Monday, February 27, 2023

Charts of the Day: No Oomf From Volume

In last Friday's video commentary I suggested that the then selloff lacked some potential to break key technical support based on an utter lack of volume.

Well, if a lack of volume diminished the probability that last week's selloff contained sustainable downside oomf, the same so far today must therefore (for the moment) diminish the probability that today's rally contains sustainable upside oomf... Although there's a compelling case to be made for a notable technical bounce given critical support levels maintained last week.

The dotted line represents today's trajectory of SP500 total volume, the solid lines represent 5, 10 and 20 day average volume:

Now, the task is to see if there's a trend... One way to do that is to consider "on-balance volume." Which draws a line that accumulates volume based on total shares traded on up and down days... I.e., the line moves to the extent of total volume in the direction of the index's close vs the open: When the SP500 is down, the line moves downward to reflect all of the day's volume, and vice versa... 

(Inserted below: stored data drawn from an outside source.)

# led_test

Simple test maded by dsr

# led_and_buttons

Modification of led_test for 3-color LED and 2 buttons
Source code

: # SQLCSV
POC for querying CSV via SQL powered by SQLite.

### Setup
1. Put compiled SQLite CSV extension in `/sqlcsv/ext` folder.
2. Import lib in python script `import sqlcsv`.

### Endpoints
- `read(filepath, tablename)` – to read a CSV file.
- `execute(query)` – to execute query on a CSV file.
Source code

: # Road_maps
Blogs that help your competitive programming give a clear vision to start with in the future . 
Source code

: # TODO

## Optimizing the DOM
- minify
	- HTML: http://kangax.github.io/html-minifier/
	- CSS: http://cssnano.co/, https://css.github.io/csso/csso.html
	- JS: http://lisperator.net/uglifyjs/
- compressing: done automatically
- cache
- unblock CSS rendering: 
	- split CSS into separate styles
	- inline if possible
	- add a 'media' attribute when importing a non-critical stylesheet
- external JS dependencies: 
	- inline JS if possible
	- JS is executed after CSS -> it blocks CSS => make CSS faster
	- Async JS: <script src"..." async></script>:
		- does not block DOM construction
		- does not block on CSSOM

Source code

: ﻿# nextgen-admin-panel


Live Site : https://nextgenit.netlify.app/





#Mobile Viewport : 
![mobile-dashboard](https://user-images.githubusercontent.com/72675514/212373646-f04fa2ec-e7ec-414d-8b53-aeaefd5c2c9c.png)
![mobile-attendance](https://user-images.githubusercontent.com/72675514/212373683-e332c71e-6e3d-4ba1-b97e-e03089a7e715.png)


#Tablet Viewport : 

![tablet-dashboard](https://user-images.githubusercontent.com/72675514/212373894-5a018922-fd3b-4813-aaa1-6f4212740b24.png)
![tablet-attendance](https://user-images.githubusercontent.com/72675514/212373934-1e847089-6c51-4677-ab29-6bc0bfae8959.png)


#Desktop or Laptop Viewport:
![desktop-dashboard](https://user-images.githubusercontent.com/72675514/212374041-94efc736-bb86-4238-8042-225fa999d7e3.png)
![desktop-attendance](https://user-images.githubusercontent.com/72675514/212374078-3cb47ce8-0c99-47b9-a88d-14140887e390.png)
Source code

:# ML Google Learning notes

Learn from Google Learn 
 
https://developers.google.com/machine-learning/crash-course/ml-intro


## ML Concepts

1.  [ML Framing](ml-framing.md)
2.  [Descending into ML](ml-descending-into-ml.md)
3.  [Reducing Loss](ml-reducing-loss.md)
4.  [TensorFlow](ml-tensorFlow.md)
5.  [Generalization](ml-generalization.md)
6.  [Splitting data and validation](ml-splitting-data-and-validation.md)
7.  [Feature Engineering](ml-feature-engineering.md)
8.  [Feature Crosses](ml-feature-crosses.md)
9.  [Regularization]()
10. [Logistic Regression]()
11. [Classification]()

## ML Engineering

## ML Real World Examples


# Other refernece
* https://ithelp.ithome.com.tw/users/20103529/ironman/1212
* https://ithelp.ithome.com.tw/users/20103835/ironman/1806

Note that while all indicators are imperfect, this one, over shorter periods in particular, is expressly so; in that should, say, the market go from green to red by a mere point during that last 5 minutes of the trading day, all of the volume that day will be credited to the downside, even though the market may have traded up virtually all day... Over extended periods of time,  however, our assessment shows that it indeed has some predictive value.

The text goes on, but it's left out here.